You might initially miss it if you stroll through a crowded Singaporean transit station late on a weeknight. As the platform fills, a long strip of colored light that runs across the ceiling changes from a serene blue to a warmer amber. The majority of commuters don’t look up. They are not required to. Even so, they change their pace almost instinctively, as though the structure itself were pushing them. This is the more subdued aspect of the smart city debate, and it is gaining traction more quickly than most people are aware.
Municipalities in parts of North America, Europe, and East Asia have begun making significant investments in what designers refer to as ambient displays. These aren’t the enormous screens for advertisements you see in Shibuya or Times Square. They are more subdued devices that blend in with floors, walls, lampposts, and even bus shelters to influence crowd movement without ever giving instructions. This is a pulsating light. There was a change in color. The notion that the environment itself can speak for itself comes from years of scholarly research on ambient intelligence.

This may be the most underappreciated trend in urban planning at the moment. Walking through cities like Seoul or Helsinki gives you the impression that the city is responding to you. For years, scholars such as Norbert Streitz have maintained that smart spaces ought to enhance human intelligence rather than merely increase surveillance. That distinction is important. A camera observes. An ambient display extends an invitation. Theoretically, there is a huge difference, but in reality, the distinction is more hazy than officials would like to acknowledge.
Consider London’s experiments with big football games. In order to reduce traffic jams without a single steward yelling over a loudspeaker, local councils have tested floor lighting near tube stations that gently glows in the direction crowds should walk. Officials claim it is effective. Although most commuters are unaware that the system is in place, they appear to agree. The point—and possibly the issue—is that invisibility.

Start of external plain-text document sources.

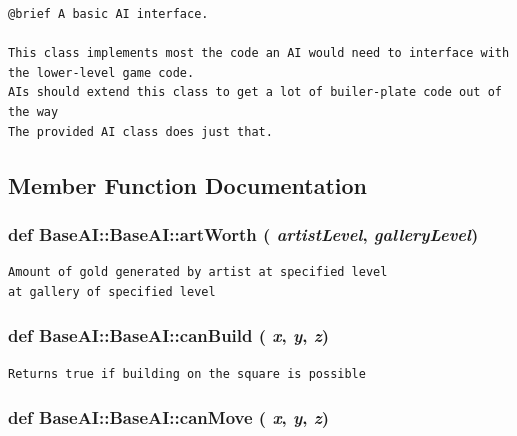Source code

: \footnotesize\begin{verbatim}@brief A basic AI interface.

This class implements most the code an AI would need to interface with the lower-level game code.
AIs should extend this class to get a lot of builer-plate code out of the way
The provided AI class does just that.
\end{verbatim}
\normalsize
 

\subsection{Member Function Documentation}
\hypertarget{classBaseAI_1_1BaseAI_96f7fbd41f9da73ab203bc66bfabf290}{
\subsubsection[{artWorth}]{\setlength{\rightskip}{0pt plus 5cm}def BaseAI::BaseAI::artWorth ( {\em artistLevel}, \/   {\em galleryLevel})}}
\label{classBaseAI_1_1BaseAI_96f7fbd41f9da73ab203bc66bfabf290}




\footnotesize\begin{verbatim}Amount of gold generated by artist at specified level
at gallery of specified level
\end{verbatim}
\normalsize
 \hypertarget{classBaseAI_1_1BaseAI_e8e45448fc6bab4381fa3dd13cde748d}{
\subsubsection[{canBuild}]{\setlength{\rightskip}{0pt plus 5cm}def BaseAI::BaseAI::canBuild ( {\em x}, \/   {\em y}, \/   {\em z})}}
\label{classBaseAI_1_1BaseAI_e8e45448fc6bab4381fa3dd13cde748d}




\footnotesize\begin{verbatim}Returns true if building on the square is possible
\end{verbatim}
\normalsize
 \hypertarget{classBaseAI_1_1BaseAI_95c13bf29ef95817a34f9864906e6d7c}{
\subsubsection[{canMove}]{\setlength{\rightskip}{0pt plus 5cm}def BaseAI::BaseAI::canMove ( {\em x}, \/   {\em y}, \/   {\em z})}}
\label{classBaseAI_1_1BaseAI_95c13bf29ef95817a34f9864906e6d7c}




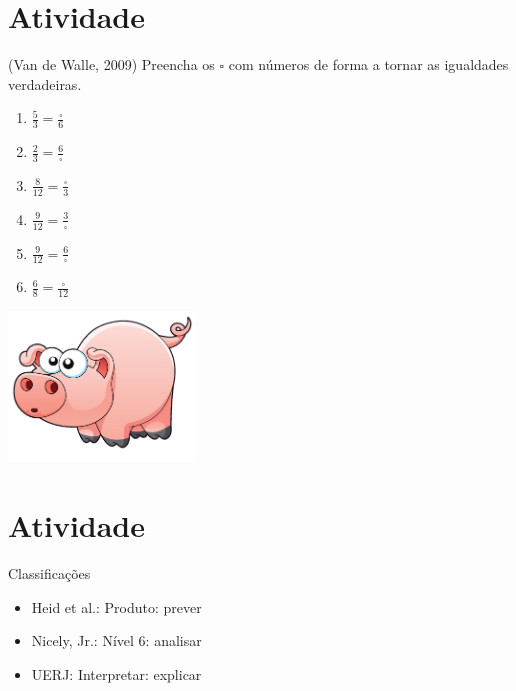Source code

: \documentclass[a4,12pt]{book}
\begin{document}
\section{Atividade}







(Van de Walle, 2009)
Preencha os $\square$ com números de forma a tornar as igualdades verdadeiras.

\begin{enumerate} [\quad a)] %
  \item         $\frac{5}{3} = \frac{\square}{6}$
  \item         $\frac{2}{3} = \frac{6}{\square}$
  \item         $\frac{8}{12} = \frac{\square}{3}$
  \item         $\frac{9}{12} = \frac{3}{\square}$
  \item         $\frac{9}{12} = \frac{6}{\square}$
  \item         $\frac{6}{8} = \frac{\square}{12}$
\end{enumerate} %






\includegraphics[width=\textwidth,height=4cm, keepaspectratio]{pig}
\section{Atividade}






Classificações
\begin{itemize} %
  \item     Heid et al.: Produto: prever
  \item     Nicely, Jr.: Nível 6: analisar
  \item     UERJ: Interpretar: explicar
\end{itemize} %
\end{document}
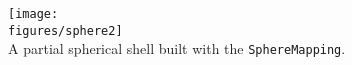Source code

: \noindent
\begin{minipage}{.4\linewidth}
{\footnotesize
{}
}
\end{minipage}\hfill
\begin{minipage}{.6\linewidth}
  \begin{center}
   \texttt{[image: \\figures/sphere2]} \\
  {A partial spherical shell built with the {\tt SphereMapping}.}
  \end{center}
\end{minipage}




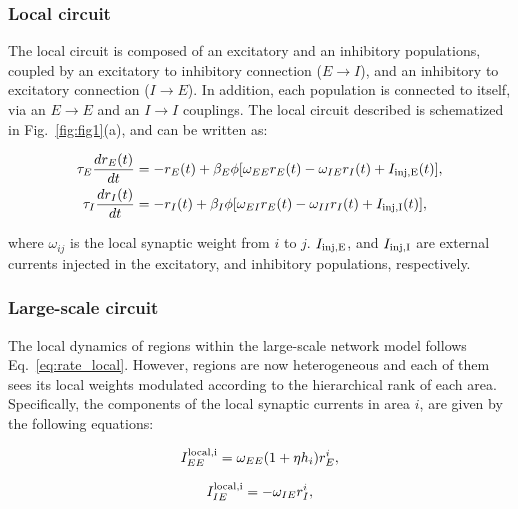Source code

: \subsubsection{Local circuit}\label{local_rate}

The local circuit is composed of an excitatory and an inhibitory populations, coupled by an excitatory to inhibitory connection ($E\rightarrow I$), and an inhibitory to excitatory connection ($I\rightarrow E$). In addition, each population is connected to itself, via an $E\rightarrow E$ and an $I\rightarrow I$ couplings. The local circuit described is schematized in Fig.~\ref{fig:fig1}(a), and can be written as:

\begin{equation}
    \begin{split}
            \tau_{E}\frac{dr_{E}(t)}{dt} &= -r_{E}(t) + \beta_{E}\phi[\omega_{EE}r_{E}(t) - \omega_{IE}r_{I}(t) + I_{\rm inj, E}(t)],\\
            \tau_{I}\frac{dr_{I}(t)}{dt} &= -r_{I}(t) + \beta_{I}\phi[\omega_{EI}r_{E}(t) - \omega_{II}r_{I}(t) + I_{\rm inj, I}(t)],
    \end{split}
    \label{eq:rate_local}
\end{equation}

\noindent where $\omega_{ij}$ is the local synaptic weight from $i$ to $j$. $I_{\rm inj, E}$, and $I_{\rm inj, I}$ are external currents injected in the excitatory, and inhibitory populations, respectively.

\subsubsection{Large-scale circuit}\label{lr_rate} The local dynamics of regions within the large-scale network model follows Eq.~\ref{eq:rate_local}. However, regions are now heterogeneous and each of them sees its local weights modulated according to the hierarchical rank of each area. Specifically, the components of the local synaptic currents in area $i$, are given by the following equations:

\begin{equation}
        I^{\rm local,i}_{EE} = \omega_{EE}(1+\eta h_{i})r_E^{i},
        \label{eq:local_ee}
\end{equation}

\begin{equation}
        I^{\rm local,i}_{IE} = -\omega_{IE}r_I^{i}
        \label{eq:local_ie},
\end{equation}

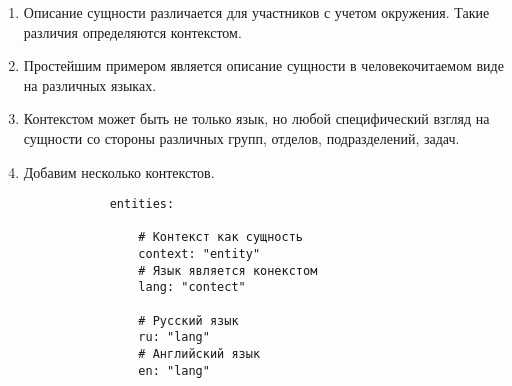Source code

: \documentclass[final]{article}
\begin{document}
        \begin{enumerate} 

            \item Описание сущности различается для участников с 
            учетом окружения. Такие различия определяются контекстом.

            \item Простейшим примером является описание сущности в 
            человекочитаемом виде на различных языках.

            \item Контекстом может быть не только язык, но любой специфический 
            взгляд на сущности со стороны различных групп, отделов, 
            подразделений, задач.

            \item Добавим несколько контекстов.

            \begin{verbatim}
            entities:

                # Контекст как сущность
                context: "entity"
                # Язык является конекстом
                lang: "contect"

                # Русский язык
                ru: "lang"
                # Английский язык
                en: "lang"

            \end{verbatim}

        \end{enumerate}
\end{document}
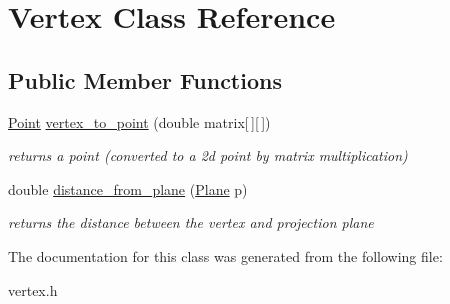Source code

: \hypertarget{class_vertex}{}\section{Vertex Class Reference}
\label{class_vertex}
\subsection*{Public Member Functions}
\begin{DoxyCompactItemize}
\item 
\mbox{\label{class_vertex_a55f3831f53c7150836532563ad30da1b}} 
\mbox{\hyperlink{class_point}{Point}} \mbox{\hyperlink{class_vertex_a55f3831f53c7150836532563ad30da1b}{vertex\+\_\+to\+\_\+point}} (double matrix\mbox{[}$\,$\mbox{]}\mbox{[}$\,$\mbox{]})
\begin{DoxyCompactList}\small\item\em returns a point (converted to a 2d point by matrix multiplication) \end{DoxyCompactList}\item 
\mbox{\label{class_vertex_ab5d8d8a3015202cdbce749b57f4ef917}} 
double \mbox{\hyperlink{class_vertex_ab5d8d8a3015202cdbce749b57f4ef917}{distance\+\_\+from\+\_\+plane}} (\mbox{\hyperlink{class_plane}{Plane}} p)
\begin{DoxyCompactList}\small\item\em returns the distance between the vertex and projection plane \end{DoxyCompactList}\end{DoxyCompactItemize}


The documentation for this class was generated from the following file\+:\begin{DoxyCompactItemize}
\item 
vertex.\+h\end{DoxyCompactItemize}
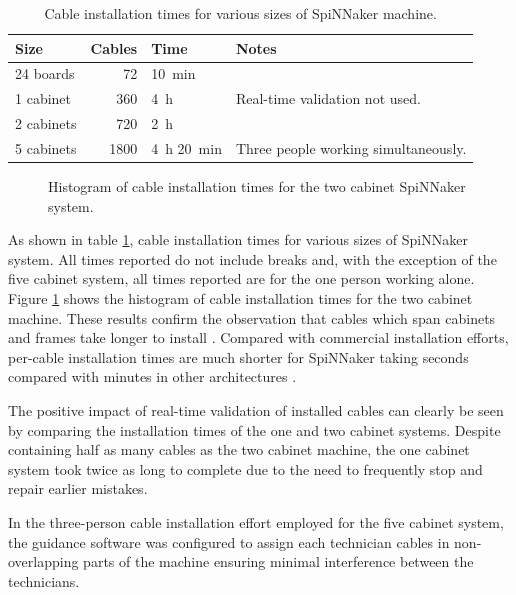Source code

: 			\begin{table}
				\center
				\begin{tabular}{lrll}
					\toprule
						Size & Cables & Time & Notes \\
					\midrule
						24 boards  & \num{72}   & \SI{10}{\minute} & \\
						1 cabinet  & \num{360}  & \SI{4}{\hour} &
							Real-time validation not used. \\
						2 cabinets & \num{720}  & \SI{2}{\hour} & \\
						5 cabinets & \num{1800} & \SI{4}{\hour} \SI{20}{\minute} &
							Three people working simultaneously. \\
					\bottomrule
				\end{tabular}
				
				\caption{Cable installation times for various sizes of SpiNNaker
				machine.}
				\label{tab:install-time}
			\end{table}
			
			\begin{figure}
				
				\caption{Histogram of cable installation times for the two cabinet
				SpiNNaker system.}
				\label{fig:install-histogram}
			\end{figure}
			
			As shown in table \ref{tab:install-time}, cable installation times for
			various sizes of SpiNNaker system. All times reported do not include
			breaks and, with the exception of the five cabinet system, all times
			reported are for the one person working alone.  Figure
			\ref{fig:install-histogram} shows the histogram of cable installation
			times for the two cabinet machine. These results confirm the observation
			that cables which span cabinets and frames take longer to install
			\cite{mudigonda11}.  Compared with commercial installation efforts,
			per-cable installation times are much shorter for SpiNNaker taking
			seconds compared with minutes in other architectures \cite{mudigonda11}.
			
			The positive impact of real-time validation of installed cables can
			clearly be seen by comparing the installation times of the one and two
			cabinet systems. Despite containing half as many cables as the two
			cabinet machine, the one cabinet system took twice as long to complete
			due to the need to frequently stop and repair earlier mistakes.
			
			In the three-person cable installation effort employed for the five
			cabinet system, the guidance software was configured to assign each
			technician cables in non-overlapping parts of the machine ensuring
			minimal interference between the technicians.
			
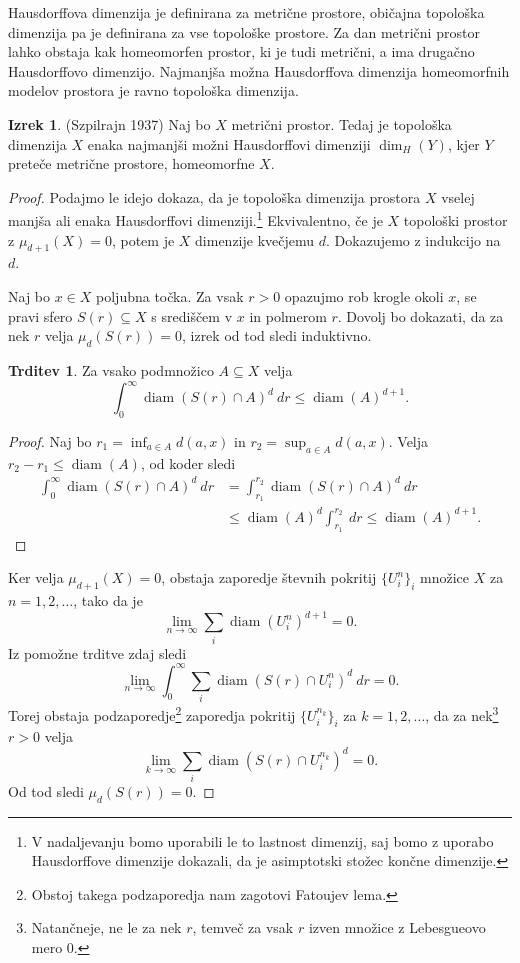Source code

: \documentclass[11pt]{book}
\DeclareMathOperator\diam{diam}
\def\literatura{\color{modra}}
\theoremstyle{definition}
\theoremstyle{zgled}
\theoremstyle{odprtproblem}
\theoremstyle{domacanaloga}
\newenvironment{dokaz}
    {\color{siva}\begin{proof}}
    {\end{proof}}
\theoremstyle{izrek}
\newtheorem*{izrek}{Izrek}
\newtheorem*{trditev}{Trditev}
\begin{document}
Hausdorffova dimenzija je definirana za metrične prostore, običajna topološka dimenzija pa je definirana za vse topološke prostore. Za dan metrični prostor lahko obstaja kak homeomorfen prostor, ki je tudi metrični, a ima drugačno Hausdorffovo dimenzijo. Najmanjša možna Hausdorffova dimenzija homeomorfnih modelov prostora je ravno topološka dimenzija.

\begin{izrek}{\literatura (Szpilrajn 1937)}
Naj bo $X$ metrični prostor. Tedaj je topološka dimenzija $X$ enaka najmanjši možni Hausdorffovi dimenziji $\dim_H(Y)$, kjer $Y$ preteče metrične prostore, homeomorfne $X$.
\end{izrek}

\begin{dokaz}
Podajmo le idejo dokaza, da je topološka dimenzija prostora $X$ vselej manjša ali enaka Hausdorffovi dimenziji.\footnote{V nadaljevanju bomo uporabili le to lastnost dimenzij, saj bomo z uporabo Hausdorffove dimenzije dokazali, da je asimptotski stožec končne dimenzije.} Ekvivalentno, če je $X$ topološki prostor z $\mu_{d+1}(X) = 0$, potem je $X$ dimenzije kvečjemu $d$. Dokazujemo z indukcijo na $d$.

Naj bo $x \in X$ poljubna točka. Za vsak $r > 0$ opazujmo rob krogle okoli $x$, se pravi sfero $S(r) \subseteq X$ s središčem v $x$ in polmerom $r$. Dovolj bo dokazati, da za nek $r$ velja $\mu_d(S(r)) = 0$, izrek od tod sledi induktivno.

\begin{trditev}
Za vsako podmnožico $A \subseteq X$ velja
\[
\int_0^\infty \diam(S(r) \cap A)^d \ dr \leq \diam(A)^{d+1}.
\]
\end{trditev}

\begin{dokaz}
Naj bo $r_1 = \inf_{a \in A} d(a, x)$ in $r_2 = \sup_{a \in A} d(a, x)$. Velja $r_2 - r_1 \leq \diam(A)$, od koder sledi
\begin{align*}
\int_0^\infty \diam(S(r) \cap A)^d \ dr &= \int_{r_1}^{r_2} \diam(S(r) \cap A)^d \ dr \\
&\leq \diam(A)^d \int_{r_1}^{r_2} \ dr \leq \diam(A)^{d+1}.
\end{align*}
\end{dokaz}


Ker velja $\mu_{d+1}(X) = 0$, obstaja zaporedje števnih pokritij $\{ U_i^n \}_i$ množice $X$ za $n = 1, 2, \dots$, tako da je 
\[
\lim_{n \to \infty} \sum_i \diam(U_i^n)^{d+1} = 0.
\]
Iz pomožne trditve zdaj sledi
\[
\lim_{n \to \infty} \int_{0}^\infty \sum_i \diam(S(r) \cap U_i^n)^d \ dr = 0.
\]
Torej obstaja podzaporedje\footnote{Obstoj takega podzaporedja nam zagotovi Fatoujev lema.} zaporedja pokritij $\{ U_i^{n_k} \}_i$ za $k = 1, 2, \dots$, da za nek\footnote{Natančneje, ne le za nek $r$, temveč za vsak $r$ izven množice z Lebesgueovo mero $0$.} $r > 0$ velja
\[
\lim_{k \to \infty} \sum_i \diam(S(r) \cap U_i^{n_k})^d = 0.
\]
Od tod sledi $\mu_d(S(r)) = 0$.
\end{dokaz}
\end{document}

Because this is where it gets uncomfortable. The issue of consent becomes unclear when infrastructure begins directing behavior without anyone noticing. This was referred to as the metropticon in a 2016 Fordham Law Review article. It is a hyperconnected city where privacy is subtly undermined by the amiable hum of effective design. Crowd control seems harmless until you realize that the same sensors that count heads can also track who you entered with. Municipal authorities in cities like Barcelona have resisted, insisting on privacy-by-design frameworks prior to the launch of any new displays. Some have not exercised the same caution.
The business side is flourishing. These days, ticketing platforms post instructions on AI camera feeds and real-time crowd dashboards. Vendors pitch city governments on dimmable LED corridors, presence sensors, even floor tiles that change colour as foot traffic builds. The pitch is always the same. safer gatherings. more fluid flow. fewer occurrences. And honestly, after the tragedies in Seoul’s Itaewon district in 2022, it’s hard to argue against trying.
Even so, there’s a subtle tension throughout the entire project as you watch this develop. With remarkable speed, cities like Shenzhen have adopted these systems, integrating cameras and sensors into almost every area of public space. European cities are becoming more cautious, sometimes due to real public debate and other times due to regulations. There is no obvious right or wrong path.
What’s clear is that the megaphone era of crowd control is ending. The replacement is gentler, more elegant, and far harder to see. Whether that makes our cities safer or simply more obedient is something we may not understand for another decade. For now, the lights keep shifting, the crowds keep moving, and most people walk through it all without ever looking up.